§ **Your assignment**:
Reproduce all of the data exactly as written.

[Records from a data source]
--------------------------------

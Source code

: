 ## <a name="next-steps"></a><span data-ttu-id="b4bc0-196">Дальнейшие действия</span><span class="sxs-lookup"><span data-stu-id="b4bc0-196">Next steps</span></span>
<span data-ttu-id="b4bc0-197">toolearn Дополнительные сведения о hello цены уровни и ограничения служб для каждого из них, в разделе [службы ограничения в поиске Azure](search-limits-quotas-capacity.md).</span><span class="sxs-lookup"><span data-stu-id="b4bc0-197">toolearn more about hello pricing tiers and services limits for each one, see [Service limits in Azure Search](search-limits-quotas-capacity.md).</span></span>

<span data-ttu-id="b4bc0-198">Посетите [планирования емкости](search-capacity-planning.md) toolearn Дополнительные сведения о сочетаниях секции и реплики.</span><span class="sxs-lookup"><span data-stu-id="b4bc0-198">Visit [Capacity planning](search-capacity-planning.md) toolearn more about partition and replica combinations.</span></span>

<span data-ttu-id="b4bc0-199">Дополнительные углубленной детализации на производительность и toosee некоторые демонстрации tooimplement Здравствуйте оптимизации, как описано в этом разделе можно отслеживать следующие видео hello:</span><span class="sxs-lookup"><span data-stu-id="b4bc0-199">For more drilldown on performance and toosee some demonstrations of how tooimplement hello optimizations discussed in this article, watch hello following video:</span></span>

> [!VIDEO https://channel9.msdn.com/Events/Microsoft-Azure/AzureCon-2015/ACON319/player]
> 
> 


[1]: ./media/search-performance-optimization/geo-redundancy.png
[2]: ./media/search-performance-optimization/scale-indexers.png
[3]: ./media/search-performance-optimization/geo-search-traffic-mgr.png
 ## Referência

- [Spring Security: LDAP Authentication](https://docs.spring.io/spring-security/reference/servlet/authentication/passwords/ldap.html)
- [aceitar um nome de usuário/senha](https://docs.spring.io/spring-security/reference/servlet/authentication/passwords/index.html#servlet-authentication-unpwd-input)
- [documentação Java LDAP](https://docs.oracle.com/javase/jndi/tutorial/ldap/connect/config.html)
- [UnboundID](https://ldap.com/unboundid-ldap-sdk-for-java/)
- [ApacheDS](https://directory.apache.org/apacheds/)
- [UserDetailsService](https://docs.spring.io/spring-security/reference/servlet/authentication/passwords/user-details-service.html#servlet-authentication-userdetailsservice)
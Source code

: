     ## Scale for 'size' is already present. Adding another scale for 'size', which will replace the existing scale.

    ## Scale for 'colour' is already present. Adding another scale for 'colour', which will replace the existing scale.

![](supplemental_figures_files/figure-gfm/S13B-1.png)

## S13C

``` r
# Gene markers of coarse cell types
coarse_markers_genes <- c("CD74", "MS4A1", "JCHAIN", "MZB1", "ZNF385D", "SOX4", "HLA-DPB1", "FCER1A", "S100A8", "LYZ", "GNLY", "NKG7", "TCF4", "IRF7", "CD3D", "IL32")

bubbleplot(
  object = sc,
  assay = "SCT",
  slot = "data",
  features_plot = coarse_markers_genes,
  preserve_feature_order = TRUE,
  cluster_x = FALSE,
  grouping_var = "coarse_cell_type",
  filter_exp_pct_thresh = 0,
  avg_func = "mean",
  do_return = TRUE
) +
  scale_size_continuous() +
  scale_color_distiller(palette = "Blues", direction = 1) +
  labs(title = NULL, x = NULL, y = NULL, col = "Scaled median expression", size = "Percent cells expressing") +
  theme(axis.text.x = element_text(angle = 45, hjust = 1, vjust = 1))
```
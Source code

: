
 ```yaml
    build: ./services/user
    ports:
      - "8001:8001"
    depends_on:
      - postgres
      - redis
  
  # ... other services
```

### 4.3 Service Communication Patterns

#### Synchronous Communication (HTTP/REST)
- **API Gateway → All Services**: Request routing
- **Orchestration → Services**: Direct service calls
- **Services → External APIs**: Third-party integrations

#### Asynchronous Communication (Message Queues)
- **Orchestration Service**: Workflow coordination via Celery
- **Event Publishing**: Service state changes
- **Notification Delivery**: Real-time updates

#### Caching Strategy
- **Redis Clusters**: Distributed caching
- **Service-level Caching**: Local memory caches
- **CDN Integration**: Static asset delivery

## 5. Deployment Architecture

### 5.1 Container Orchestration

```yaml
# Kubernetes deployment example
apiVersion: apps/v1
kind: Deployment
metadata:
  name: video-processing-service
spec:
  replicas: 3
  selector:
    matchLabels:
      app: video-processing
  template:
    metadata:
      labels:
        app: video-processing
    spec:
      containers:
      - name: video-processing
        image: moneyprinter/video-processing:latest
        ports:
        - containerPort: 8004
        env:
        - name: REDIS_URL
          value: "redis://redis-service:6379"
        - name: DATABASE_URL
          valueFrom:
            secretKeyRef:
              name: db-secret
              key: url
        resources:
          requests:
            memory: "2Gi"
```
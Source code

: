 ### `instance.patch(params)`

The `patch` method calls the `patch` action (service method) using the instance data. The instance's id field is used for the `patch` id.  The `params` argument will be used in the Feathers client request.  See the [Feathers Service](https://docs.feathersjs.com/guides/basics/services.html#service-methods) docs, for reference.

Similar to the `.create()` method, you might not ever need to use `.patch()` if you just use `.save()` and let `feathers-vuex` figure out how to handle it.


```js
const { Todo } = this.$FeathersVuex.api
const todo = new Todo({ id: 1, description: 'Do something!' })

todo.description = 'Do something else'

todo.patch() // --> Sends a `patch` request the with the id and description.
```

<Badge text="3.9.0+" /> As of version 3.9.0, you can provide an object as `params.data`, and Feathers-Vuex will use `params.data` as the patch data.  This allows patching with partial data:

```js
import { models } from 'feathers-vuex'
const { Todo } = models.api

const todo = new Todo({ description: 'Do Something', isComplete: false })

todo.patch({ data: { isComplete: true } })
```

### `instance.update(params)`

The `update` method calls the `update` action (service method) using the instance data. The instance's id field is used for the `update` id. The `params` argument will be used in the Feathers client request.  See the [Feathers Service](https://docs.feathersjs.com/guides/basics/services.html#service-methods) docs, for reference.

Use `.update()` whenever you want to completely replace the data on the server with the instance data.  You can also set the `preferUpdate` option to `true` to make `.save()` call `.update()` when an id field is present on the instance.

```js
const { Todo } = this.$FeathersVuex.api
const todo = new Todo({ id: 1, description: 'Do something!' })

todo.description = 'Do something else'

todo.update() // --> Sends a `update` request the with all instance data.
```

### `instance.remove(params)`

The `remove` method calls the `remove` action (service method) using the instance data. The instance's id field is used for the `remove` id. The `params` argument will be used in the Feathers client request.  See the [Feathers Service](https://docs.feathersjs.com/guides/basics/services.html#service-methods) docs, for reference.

--------------------------------

§ **Output below**:
Source code

: ## <a name="next-steps"></a><span data-ttu-id="b4bc0-196">Дальнейшие действия</span><span class="sxs-lookup"><span data-stu-id="b4bc0-196">Next steps</span></span>
<span data-ttu-id="b4bc0-197">toolearn Дополнительные сведения о hello цены уровни и ограничения служб для каждого из них, в разделе [службы ограничения в поиске Azure](search-limits-quotas-capacity.md).</span><span class="sxs-lookup"><span data-stu-id="b4bc0-197">toolearn more about hello pricing tiers and services limits for each one, see [Service limits in Azure Search](search-limits-quotas-capacity.md).</span></span>

<span data-ttu-id="b4bc0-198">Посетите [планирования емкости](search-capacity-planning.md) toolearn Дополнительные сведения о сочетаниях секции и реплики.</span><span class="sxs-lookup"><span data-stu-id="b4bc0-198">Visit [Capacity planning](search-capacity-planning.md) toolearn more about partition and replica combinations.</span></span>

<span data-ttu-id="b4bc0-199">Дополнительные углубленной детализации на производительность и toosee некоторые демонстрации tooimplement Здравствуйте оптимизации, как описано в этом разделе можно отслеживать следующие видео hello:</span><span class="sxs-lookup"><span data-stu-id="b4bc0-199">For more drilldown on performance and toosee some demonstrations of how tooimplement hello optimizations discussed in this article, watch hello following video:</span></span>

> [!VIDEO https://channel9.msdn.com/Events/Microsoft-Azure/AzureCon-2015/ACON319/player]
> 
> 


[1]: ./media/search-performance-optimization/geo-redundancy.png
[2]: ./media/search-performance-optimization/scale-indexers.png
[3]: ./media/search-performance-optimization/geo-search-traffic-mgr.png
 ## Referência

- [Spring Security: LDAP Authentication](https://docs.spring.io/spring-security/reference/servlet/authentication/passwords/ldap.html)
- [aceitar um nome de usuário/senha](https://docs.spring.io/spring-security/reference/servlet/authentication/passwords/index.html#servlet-authentication-unpwd-input)
- [documentação Java LDAP](https://docs.oracle.com/javase/jndi/tutorial/ldap/connect/config.html)
- [UnboundID](https://ldap.com/unboundid-ldap-sdk-for-java/)
- [ApacheDS](https://directory.apache.org/apacheds/)
- [UserDetailsService](https://docs.spring.io/spring-security/reference/servlet/authentication/passwords/user-details-service.html#servlet-authentication-userdetailsservice)
Source code

:     ## Scale for 'size' is already present. Adding another scale for 'size', which will replace the existing scale.

    ## Scale for 'colour' is already present. Adding another scale for 'colour', which will replace the existing scale.

![](supplemental_figures_files/figure-gfm/S13B-1.png)

## S13C

``` r
# Gene markers of coarse cell types
coarse_markers_genes <- c("CD74", "MS4A1", "JCHAIN", "MZB1", "ZNF385D", "SOX4", "HLA-DPB1", "FCER1A", "S100A8", "LYZ", "GNLY", "NKG7", "TCF4", "IRF7", "CD3D", "IL32")

bubbleplot(
  object = sc,
  assay = "SCT",
  slot = "data",
  features_plot = coarse_markers_genes,
  preserve_feature_order = TRUE,
  cluster_x = FALSE,
  grouping_var = "coarse_cell_type",
  filter_exp_pct_thresh = 0,
  avg_func = "mean",
  do_return = TRUE
) +
  scale_size_continuous() +
  scale_color_distiller(palette = "Blues", direction = 1) +
  labs(title = NULL, x = NULL, y = NULL, col = "Scaled median expression", size = "Percent cells expressing") +
  theme(axis.text.x = element_text(angle = 45, hjust = 1, vjust = 1))
```
Source code

:
 ```yaml
    build: ./services/user
    ports:
      - "8001:8001"
    depends_on:
      - postgres
      - redis
  
  # ... other services
```

### 4.3 Service Communication Patterns

#### Synchronous Communication (HTTP/REST)
- **API Gateway → All Services**: Request routing
- **Orchestration → Services**: Direct service calls
- **Services → External APIs**: Third-party integrations

#### Asynchronous Communication (Message Queues)
- **Orchestration Service**: Workflow coordination via Celery
- **Event Publishing**: Service state changes
- **Notification Delivery**: Real-time updates

#### Caching Strategy
- **Redis Clusters**: Distributed caching
- **Service-level Caching**: Local memory caches
- **CDN Integration**: Static asset delivery

## 5. Deployment Architecture

### 5.1 Container Orchestration

```yaml
# Kubernetes deployment example
apiVersion: apps/v1
kind: Deployment
metadata:
  name: video-processing-service
spec:
  replicas: 3
  selector:
    matchLabels:
      app: video-processing
  template:
    metadata:
      labels:
        app: video-processing
    spec:
      containers:
      - name: video-processing
        image: moneyprinter/video-processing:latest
        ports:
        - containerPort: 8004
        env:
        - name: REDIS_URL
          value: "redis://redis-service:6379"
        - name: DATABASE_URL
          valueFrom:
            secretKeyRef:
              name: db-secret
              key: url
        resources:
          requests:
            memory: "2Gi"
```
Source code

: ### `instance.patch(params)`

The `patch` method calls the `patch` action (service method) using the instance data. The instance's id field is used for the `patch` id.  The `params` argument will be used in the Feathers client request.  See the [Feathers Service](https://docs.feathersjs.com/guides/basics/services.html#service-methods) docs, for reference.

Similar to the `.create()` method, you might not ever need to use `.patch()` if you just use `.save()` and let `feathers-vuex` figure out how to handle it.


```js
const { Todo } = this.$FeathersVuex.api
const todo = new Todo({ id: 1, description: 'Do something!' })

todo.description = 'Do something else'

todo.patch() // --> Sends a `patch` request the with the id and description.
```

<Badge text="3.9.0+" /> As of version 3.9.0, you can provide an object as `params.data`, and Feathers-Vuex will use `params.data` as the patch data.  This allows patching with partial data:

```js
import { models } from 'feathers-vuex'
const { Todo } = models.api

const todo = new Todo({ description: 'Do Something', isComplete: false })

todo.patch({ data: { isComplete: true } })
```

### `instance.update(params)`

The `update` method calls the `update` action (service method) using the instance data. The instance's id field is used for the `update` id. The `params` argument will be used in the Feathers client request.  See the [Feathers Service](https://docs.feathersjs.com/guides/basics/services.html#service-methods) docs, for reference.

Use `.update()` whenever you want to completely replace the data on the server with the instance data.  You can also set the `preferUpdate` option to `true` to make `.save()` call `.update()` when an id field is present on the instance.

```js
const { Todo } = this.$FeathersVuex.api
const todo = new Todo({ id: 1, description: 'Do something!' })

todo.description = 'Do something else'

todo.update() // --> Sends a `update` request the with all instance data.
```

### `instance.remove(params)`

The `remove` method calls the `remove` action (service method) using the instance data. The instance's id field is used for the `remove` id. The `params` argument will be used in the Feathers client request.  See the [Feathers Service](https://docs.feathersjs.com/guides/basics/services.html#service-methods) docs, for reference.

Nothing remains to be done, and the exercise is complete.